Ahmadiyah oleh pengikutnya diyakini sebagai agama Islam dan bukan agama baru. 
Tapi pada saat yang sama, Islam yang mereka sampaikan adalah Islam yang secara 
prinsip menyimpang dari dasar-dasar ajaran Islam yang baku . Dan karena 
perbedaan mendasar yang diakui oleh mereka inilah, warga Ahmadiyah tidak 
mungkin mau menjadi makmum di belakang Imam Muslim selain Ahmadiyah. Pada 
prinsipnya, mereka menganggap Muslim yang tidak satu kepercayaan/ iman dengan 
mereka sebagai kafir.

Ada beberapa hal yang paling prinsipil dari kesesatan Ahmadiyah adalah:

Pertama, bahwa meyakini bahwa Mirza Gulam Ahmad adalah Nabi atau rasul yang 
menerima wahyu. Oleh karenanya, Muhammad S.A.W. bukanlah nabi dan rasul Allah 
yang terakhir (khaatam an anbiyyin).

Kedua, bahwa kitab suci terakhir bukan Al Quran tapi al Kitab yang diterima 
oleh Mirza Gulam Ahmad dengan nama Tadzkirah. Kitab ini memuat ayat-ayat Al 
Quran yang diputar balik dan dicampur dengan berbagai seruan-seruan Mirza Gulam 
Ahmad.

Ketiga, bahwa melaksanakan ibadah haji ke Mekah tanpa melakukannya ke kota suci 
mereka, yaitu Rabwah dan Qadiyan di India adalah haji yang kering dan tidak 
diterima. Kenyataannya, Mirza Gulam Ahmad juga tidak pernah menjalankan ibadah 
haji selama hidupnya.

Keempat, bahwa bangkit melawan penjajah (Inggris) ketika itu bukan jihad tapi 
pemberontakan.
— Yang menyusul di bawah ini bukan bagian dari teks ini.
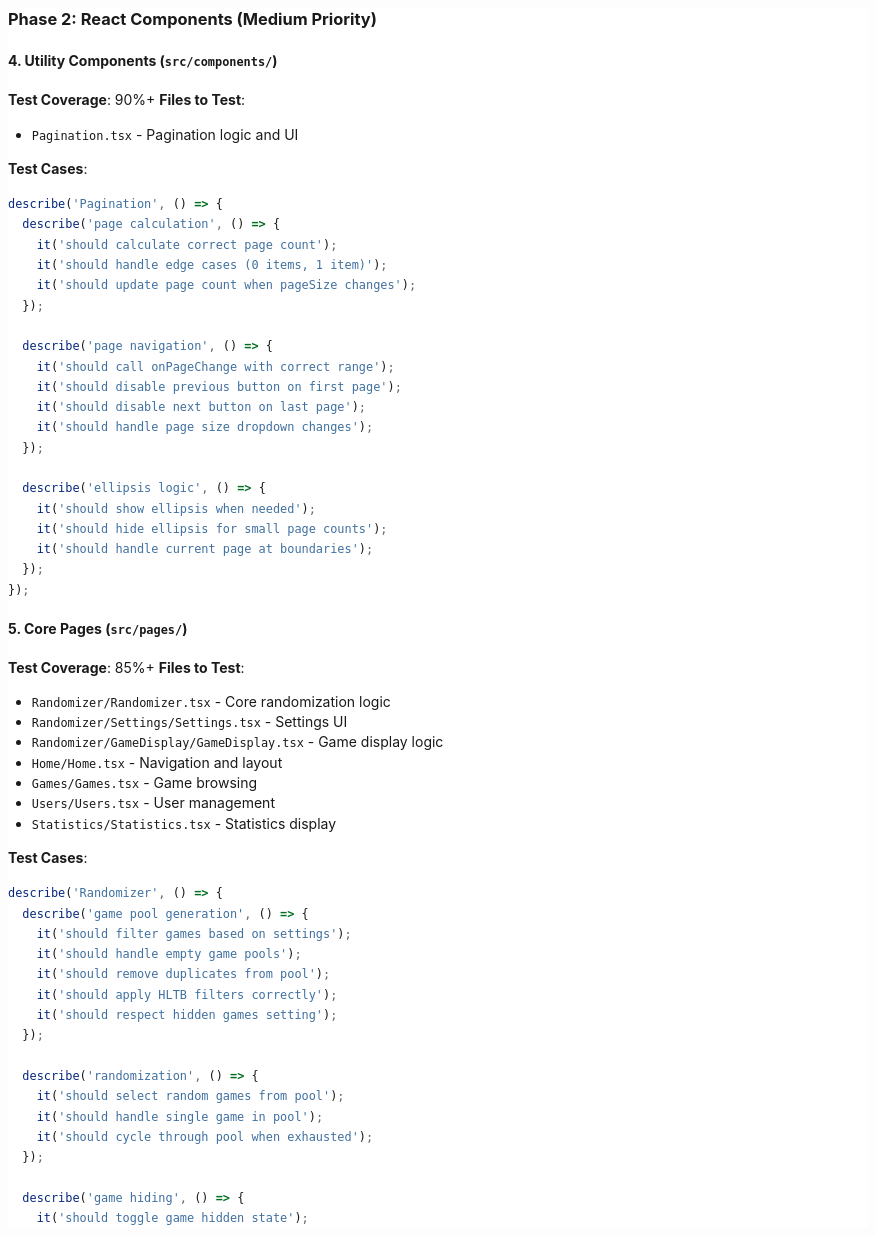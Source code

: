 ### Phase 2: React Components (Medium Priority)

#### 4. Utility Components (`src/components/`)

**Test Coverage**: 90%+
**Files to Test**:

- `Pagination.tsx` - Pagination logic and UI

**Test Cases**:

```typescript
describe('Pagination', () => {
  describe('page calculation', () => {
    it('should calculate correct page count');
    it('should handle edge cases (0 items, 1 item)');
    it('should update page count when pageSize changes');
  });

  describe('page navigation', () => {
    it('should call onPageChange with correct range');
    it('should disable previous button on first page');
    it('should disable next button on last page');
    it('should handle page size dropdown changes');
  });

  describe('ellipsis logic', () => {
    it('should show ellipsis when needed');
    it('should hide ellipsis for small page counts');
    it('should handle current page at boundaries');
  });
});
```

#### 5. Core Pages (`src/pages/`)

**Test Coverage**: 85%+
**Files to Test**:

- `Randomizer/Randomizer.tsx` - Core randomization logic
- `Randomizer/Settings/Settings.tsx` - Settings UI
- `Randomizer/GameDisplay/GameDisplay.tsx` - Game display logic
- `Home/Home.tsx` - Navigation and layout
- `Games/Games.tsx` - Game browsing
- `Users/Users.tsx` - User management
- `Statistics/Statistics.tsx` - Statistics display

**Test Cases**:

```typescript
describe('Randomizer', () => {
  describe('game pool generation', () => {
    it('should filter games based on settings');
    it('should handle empty game pools');
    it('should remove duplicates from pool');
    it('should apply HLTB filters correctly');
    it('should respect hidden games setting');
  });

  describe('randomization', () => {
    it('should select random games from pool');
    it('should handle single game in pool');
    it('should cycle through pool when exhausted');
  });

  describe('game hiding', () => {
    it('should toggle game hidden state');
```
Mirza Gulam juga menuliskan buku panduan jihad yang pada intinya 
mengutuk para pejuang India yang melakukan perlawanan terhadap penjajahan 
Inggris ketika itu.

Kelima, Orang Ahmadiyah mempunyai perhitungan tanggal, bulan dan tahun sendiri. 
Nama bulan Ahmadiyah adalah: 1. Suluh 2. Tabligh 3. Aman 4. Syahadah 5. Hijrah 
6. Ihsan 7. Wafa 8. Zuhur 9. Tabuk 10. Ikha' 11. Nubuwah 12. Fatah. Sedang 
tahunnya adalah Hijri Syamsi yang biasa mereka singkat dengan H.S.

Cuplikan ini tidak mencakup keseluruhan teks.